This post is written by Alexa Bradley, Program Director at On The Commons.
At her recent talk [on April 16th] on the Great Lakes at the University of Wisconsin - Milwaukee Maude Barlow urged the several hundred people gathered not to wait for the politicians to protect our waters, but to get involved ourselves "armed with the belief that we have the right to care." The facts she shared about declining water quality and quantity in the Lakes and beyond were alarming. "We have lost connection to water, divorced ourselves from the ecological, spiritual and place based nature of water. We see it as something to be conquered, as a means to produce a certain type of lifestyle." She suggested we need to wake up to the "myth of abundance" that allows us to treat "water as a resource to promote profit rather than a precious gift of nature."
She asked us to consider, "what would happen if we governed the Great Lakes on the First Nations principles of the Seventh Generation" considering the impact of our decisions many generations forward.
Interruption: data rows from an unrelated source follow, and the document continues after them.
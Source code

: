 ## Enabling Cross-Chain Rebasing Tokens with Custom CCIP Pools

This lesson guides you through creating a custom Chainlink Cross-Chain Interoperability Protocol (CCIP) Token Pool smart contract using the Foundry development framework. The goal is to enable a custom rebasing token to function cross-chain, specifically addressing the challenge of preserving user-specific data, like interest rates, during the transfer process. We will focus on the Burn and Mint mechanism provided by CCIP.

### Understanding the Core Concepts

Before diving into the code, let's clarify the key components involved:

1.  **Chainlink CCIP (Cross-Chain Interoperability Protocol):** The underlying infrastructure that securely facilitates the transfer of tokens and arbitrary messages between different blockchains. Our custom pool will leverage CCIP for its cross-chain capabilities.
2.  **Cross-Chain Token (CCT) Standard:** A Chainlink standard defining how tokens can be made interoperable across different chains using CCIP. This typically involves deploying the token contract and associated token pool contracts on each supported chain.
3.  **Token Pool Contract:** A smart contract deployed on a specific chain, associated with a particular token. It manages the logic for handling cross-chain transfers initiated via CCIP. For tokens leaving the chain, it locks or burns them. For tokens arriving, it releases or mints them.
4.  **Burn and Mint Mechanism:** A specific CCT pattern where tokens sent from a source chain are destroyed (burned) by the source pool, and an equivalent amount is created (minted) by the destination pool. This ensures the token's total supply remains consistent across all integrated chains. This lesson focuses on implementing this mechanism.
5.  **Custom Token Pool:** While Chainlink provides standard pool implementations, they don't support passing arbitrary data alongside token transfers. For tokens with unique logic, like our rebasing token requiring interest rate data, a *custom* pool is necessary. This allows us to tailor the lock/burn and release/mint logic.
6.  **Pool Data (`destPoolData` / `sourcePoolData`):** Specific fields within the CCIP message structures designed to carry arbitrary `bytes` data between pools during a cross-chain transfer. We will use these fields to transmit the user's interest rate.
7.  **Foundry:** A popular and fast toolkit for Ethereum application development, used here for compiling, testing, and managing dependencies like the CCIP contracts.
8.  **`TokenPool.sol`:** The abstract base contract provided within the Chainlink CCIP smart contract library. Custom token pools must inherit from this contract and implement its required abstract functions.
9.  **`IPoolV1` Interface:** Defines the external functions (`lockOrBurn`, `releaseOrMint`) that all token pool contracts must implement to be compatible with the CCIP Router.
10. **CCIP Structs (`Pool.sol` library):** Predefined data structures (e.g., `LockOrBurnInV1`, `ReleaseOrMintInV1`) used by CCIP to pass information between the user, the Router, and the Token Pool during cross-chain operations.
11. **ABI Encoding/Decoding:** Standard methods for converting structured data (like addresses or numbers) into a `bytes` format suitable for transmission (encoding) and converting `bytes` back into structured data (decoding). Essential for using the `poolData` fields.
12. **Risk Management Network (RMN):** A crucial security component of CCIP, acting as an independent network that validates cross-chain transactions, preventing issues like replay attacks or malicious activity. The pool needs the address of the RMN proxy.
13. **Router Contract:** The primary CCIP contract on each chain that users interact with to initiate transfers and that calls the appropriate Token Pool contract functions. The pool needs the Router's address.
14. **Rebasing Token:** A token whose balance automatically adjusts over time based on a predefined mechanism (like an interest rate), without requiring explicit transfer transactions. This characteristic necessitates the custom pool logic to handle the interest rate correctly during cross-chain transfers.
We would "protect the bio-region as a commons," she offered, "something that belongs to all of us, equitably shared and governed for the public good." She described a vision of the Great Lakes Commons governed as one body, with "strict accountability, basin wide consistent planning and laws, collectively managed." She included in her hopeful vision for the Great Lakes Commons, a recognition not only of the much greater role of local communities in water decisions but also the rights of other species and even the water itself to well being.
The most remarkable aspect of the evening was the energy at the end of her talk. Despite all the painful news she shared on the state of the Lakes, she had galvanized a sense of urgency and willingness to act. She reminded us that the future is not written but depends on what we do next.